Start of Supplied data

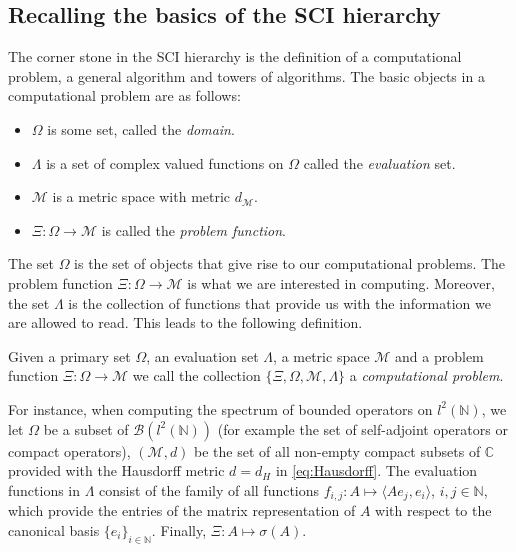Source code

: \documentclass[a4paper,10pt]{article}
\begin{document}
\subsection{Recalling the basics of the SCI hierarchy}\label{SCI_basics}
The corner stone in the SCI hierarchy is the definition of a computational problem, a general algorithm and towers of algorithms. 
The basic objects in a computational problem are as follows:
\begin{itemize}
\itemsep0em
\item[(i)] $\Omega$ is some set, called the \emph{domain}.
\item[(ii)] $\Lambda$ is a set of complex valued functions on $\Omega$ called the \emph{evaluation} set.
\item[(iii)] $\mathcal{M}$ is a metric space with metric $d_{\mathcal{M}}$.
\item[(iv)] $\Xi:\Omega\to \mathcal{M}$ is called the \emph{problem function}.
\end{itemize}
The set $\Omega$ is the set of objects that give rise to our computational problems. The problem function $\Xi : \Omega\to \mathcal{M}$ is what we are interested in computing. Moreover, the set $\Lambda$ is the collection of functions that provide us with the information we are allowed to read. This leads to the following definition.

\begin{definition}
Given a primary set $\Omega$, an evaluation set $\Lambda$, a metric space $\mathcal{M}$ and a problem function $\Xi:\Omega\to \mathcal{M}$ we call the collection $\{\Xi,\Omega,\mathcal{M},\Lambda\}$ a \emph{computational problem}.
\end{definition}


For instance, when computing the spectrum of bounded operators on $l^2(\mathbb{N})$, we let 
$\Omega$ be a subset of $\mathcal{B}(l^2(\mathbb{N}))$ (for example the set of self-adjoint operators or compact operators), $(\mathcal{M},d)$ be the set of all non-empty compact subsets of $\mathbb{C}$ provided with the Hausdorff metric $d=d_{H}$ in 
\eqref{eq:Hausdorff}. The evaluation functions in $\Lambda$ consist of the family of all functions $f_{i,j}: A\mapsto \langle Ae_j,e_i\rangle$, $i,j\in\mathbb{N}$, which provide the entries of the matrix representation of $A$ with respect to the canonical basis $\{e_i\}_{i\in \mathbb{N}}$. Finally, $\Xi: A \mapsto \sigma(A)$.
\end{document}
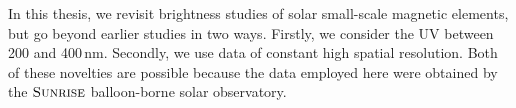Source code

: \documentclass[goettingen, gauss, print]{thesis}
\begin{document}



In this thesis, we revisit brightness studies of solar small-scale magnetic elements, but go beyond earlier studies in two ways. Firstly, we consider the UV between 200 and 400\,nm. Secondly, we use data of constant high spatial resolution. Both of these novelties are possible because the data employed here were obtained by the $\textsc{Sunrise}$ balloon-borne solar observatory.   
\end{document}
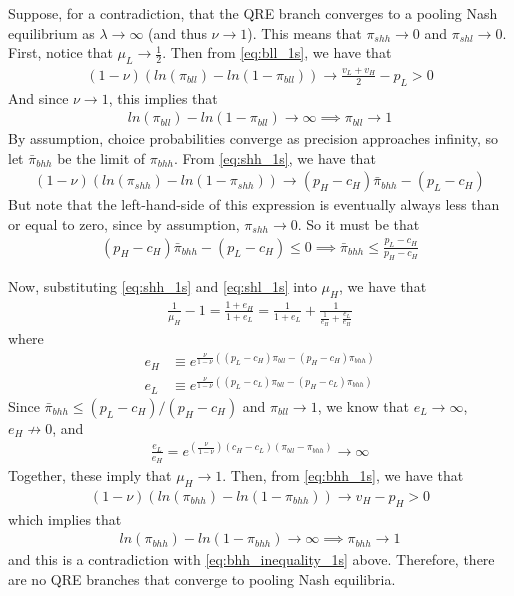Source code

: \documentclass[12pt]{article}
\begin{document}
Suppose, for a contradiction, that the QRE branch converges to a pooling Nash equilibrium as $\lambda \to \infty$ (and thus $\nu \to 1$). This means that $\pi_{shh} \to 0$ and $\pi_{shl} \to 0$. First, notice that $\mu_L \to \frac{1}{2}$. Then from \ref{eq:bll_1s}, we have that
\begin{align*}
(1 - \nu) \left( ln \left( \pi_{bll} \right) - ln \left( 1 - \pi_{bll} \right) \right) \to \frac{v_L + v_H}{2} - p_L > 0
\end{align*}
And since $\nu \to 1$, this implies that 
\begin{align*}
ln \left( \pi_{bll} \right) - ln \left( 1 - \pi_{bll} \right) \to \infty \implies \pi_{bll} \to 1
\end{align*}
By assumption, choice probabilities converge as precision approaches infinity, so let $\bar{\pi}_{bhh}$ be the limit of $\pi_{bhh}$. From \ref{eq:shh_1s}, we have that
\begin{align*}
(1 - \nu) \left( ln \left( \pi_{shh} \right) - ln \left( 1 - \pi_{shh} \right) \right) \to (p_H - c_H) \bar{\pi}_{bhh} - (p_L - c_H)
\end{align*}
But note that the left-hand-side of this expression is eventually always less than or equal to zero, since by assumption, $\pi_{shh} \to 0$. So it must be that
\begin{align}
(p_H - c_H) \bar{\pi}_{bhh} - (p_L - c_H) \leq 0 \implies \bar{\pi}_{bhh} \leq \frac{p_L - c_H}{p_H - c_H} \label{eq:bhh_inequality_1s}
\end{align}

Now, substituting \ref{eq:shh_1s} and \ref{eq:shl_1s} into $\mu_H$, we have that
\begin{align*}
\frac{1}{\mu_H} - 1 = \frac{1 + e_H}{1 + e_L} = \frac{1}{1 + e_L} + \frac{1}{\frac{1}{e_H} + \frac{e_L}{e_H}}
\end{align*}
where
\begin{align*}
e_H &\equiv e^{\frac{\nu}{1 - \nu} \left( (p_L - c_H) \pi_{bll} - (p_H - c_H) \pi_{bhh} \right)} \\
e_L &\equiv e^{\frac{\nu}{1 - \nu} \left( (p_L - c_L) \pi_{bll} - (p_H - c_L) \pi_{bhh} \right)}
\end{align*}
Since $\bar{\pi}_{bhh} \leq (p_L - c_H)/(p_H - c_H)$ and $\pi_{bll} \to 1$, we know that $e_L \to \infty$, $e_H \not\to 0$, and 
\begin{align*}
\frac{e_L}{e_H} = e^{\left( \frac{\nu}{1 - \nu} \right) (c_H - c_L) (\pi_{bll} - \pi_{bhh})} \to \infty
\end{align*}
Together, these imply that $\mu_H \to 1$. Then, from \ref{eq:bhh_1s}, we have that
\begin{align*}
(1 - \nu) \left( ln \left( \pi_{bhh} \right) - ln \left( 1 - \pi_{bhh} \right) \right) \to v_H - p_H > 0
\end{align*}
which implies that
\begin{align*}
ln \left( \pi_{bhh} \right) - ln \left( 1 - \pi_{bhh} \right) \to \infty \implies \pi_{bhh} \to 1
\end{align*}
and this is a contradiction with \ref{eq:bhh_inequality_1s} above. Therefore, there are no QRE branches that converge to pooling Nash equilibria.
\end{document}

End of Supplied data

◆ Task to carry out
Return the whole listing word for word. Pictures stay out of it.

◆ Solved problem
Source code

: \documentclass[a4paper,10pt]{article}
\begin{document}
\subsection{Recalling the basics of the SCI hierarchy}\label{SCI_basics}
The corner stone in the SCI hierarchy is the definition of a computational problem, a general algorithm and towers of algorithms. 
The basic objects in a computational problem are as follows:
\begin{itemize}
\itemsep0em
\item[(i)] $\Omega$ is some set, called the \emph{domain}.
\item[(ii)] $\Lambda$ is a set of complex valued functions on $\Omega$ called the \emph{evaluation} set.
\item[(iii)] $\mathcal{M}$ is a metric space with metric $d_{\mathcal{M}}$.
\item[(iv)] $\Xi:\Omega\to \mathcal{M}$ is called the \emph{problem function}.
\end{itemize}
The set $\Omega$ is the set of objects that give rise to our computational problems. The problem function $\Xi : \Omega\to \mathcal{M}$ is what we are interested in computing. Moreover, the set $\Lambda$ is the collection of functions that provide us with the information we are allowed to read. This leads to the following definition.

\begin{definition}
Given a primary set $\Omega$, an evaluation set $\Lambda$, a metric space $\mathcal{M}$ and a problem function $\Xi:\Omega\to \mathcal{M}$ we call the collection $\{\Xi,\Omega,\mathcal{M},\Lambda\}$ a \emph{computational problem}.
\end{definition}


For instance, when computing the spectrum of bounded operators on $l^2(\mathbb{N})$, we let 
$\Omega$ be a subset of $\mathcal{B}(l^2(\mathbb{N}))$ (for example the set of self-adjoint operators or compact operators), $(\mathcal{M},d)$ be the set of all non-empty compact subsets of $\mathbb{C}$ provided with the Hausdorff metric $d=d_{H}$ in 
\eqref{eq:Hausdorff}. The evaluation functions in $\Lambda$ consist of the family of all functions $f_{i,j}: A\mapsto \langle Ae_j,e_i\rangle$, $i,j\in\mathbb{N}$, which provide the entries of the matrix representation of $A$ with respect to the canonical basis $\{e_i\}_{i\in \mathbb{N}}$. Finally, $\Xi: A \mapsto \sigma(A)$.
\end{document}
Source code

: \documentclass[goettingen, gauss, print]{thesis}
\begin{document}



In this thesis, we revisit brightness studies of solar small-scale magnetic elements, but go beyond earlier studies in two ways. Firstly, we consider the UV between 200 and 400\,nm. Secondly, we use data of constant high spatial resolution. Both of these novelties are possible because the data employed here were obtained by the $\textsc{Sunrise}$ balloon-borne solar observatory.   
\end{document}
Source code

: \documentclass[12pt]{article}
\begin{document}
Suppose, for a contradiction, that the QRE branch converges to a pooling Nash equilibrium as $\lambda \to \infty$ (and thus $\nu \to 1$). This means that $\pi_{shh} \to 0$ and $\pi_{shl} \to 0$. First, notice that $\mu_L \to \frac{1}{2}$. Then from \ref{eq:bll_1s}, we have that
\begin{align*}
(1 - \nu) \left( ln \left( \pi_{bll} \right) - ln \left( 1 - \pi_{bll} \right) \right) \to \frac{v_L + v_H}{2} - p_L > 0
\end{align*}
And since $\nu \to 1$, this implies that 
\begin{align*}
ln \left( \pi_{bll} \right) - ln \left( 1 - \pi_{bll} \right) \to \infty \implies \pi_{bll} \to 1
\end{align*}
By assumption, choice probabilities converge as precision approaches infinity, so let $\bar{\pi}_{bhh}$ be the limit of $\pi_{bhh}$. From \ref{eq:shh_1s}, we have that
\begin{align*}
(1 - \nu) \left( ln \left( \pi_{shh} \right) - ln \left( 1 - \pi_{shh} \right) \right) \to (p_H - c_H) \bar{\pi}_{bhh} - (p_L - c_H)
\end{align*}
But note that the left-hand-side of this expression is eventually always less than or equal to zero, since by assumption, $\pi_{shh} \to 0$. So it must be that
\begin{align}
(p_H - c_H) \bar{\pi}_{bhh} - (p_L - c_H) \leq 0 \implies \bar{\pi}_{bhh} \leq \frac{p_L - c_H}{p_H - c_H} \label{eq:bhh_inequality_1s}
\end{align}

Now, substituting \ref{eq:shh_1s} and \ref{eq:shl_1s} into $\mu_H$, we have that
\begin{align*}
\frac{1}{\mu_H} - 1 = \frac{1 + e_H}{1 + e_L} = \frac{1}{1 + e_L} + \frac{1}{\frac{1}{e_H} + \frac{e_L}{e_H}}
\end{align*}
where
\begin{align*}
e_H &\equiv e^{\frac{\nu}{1 - \nu} \left( (p_L - c_H) \pi_{bll} - (p_H - c_H) \pi_{bhh} \right)} \\
e_L &\equiv e^{\frac{\nu}{1 - \nu} \left( (p_L - c_L) \pi_{bll} - (p_H - c_L) \pi_{bhh} \right)}
\end{align*}
Since $\bar{\pi}_{bhh} \leq (p_L - c_H)/(p_H - c_H)$ and $\pi_{bll} \to 1$, we know that $e_L \to \infty$, $e_H \not\to 0$, and 
\begin{align*}
\frac{e_L}{e_H} = e^{\left( \frac{\nu}{1 - \nu} \right) (c_H - c_L) (\pi_{bll} - \pi_{bhh})} \to \infty
\end{align*}
Together, these imply that $\mu_H \to 1$. Then, from \ref{eq:bhh_1s}, we have that
\begin{align*}
(1 - \nu) \left( ln \left( \pi_{bhh} \right) - ln \left( 1 - \pi_{bhh} \right) \right) \to v_H - p_H > 0
\end{align*}
which implies that
\begin{align*}
ln \left( \pi_{bhh} \right) - ln \left( 1 - \pi_{bhh} \right) \to \infty \implies \pi_{bhh} \to 1
\end{align*}
and this is a contradiction with \ref{eq:bhh_inequality_1s} above. Therefore, there are no QRE branches that converge to pooling Nash equilibria.
\end{document}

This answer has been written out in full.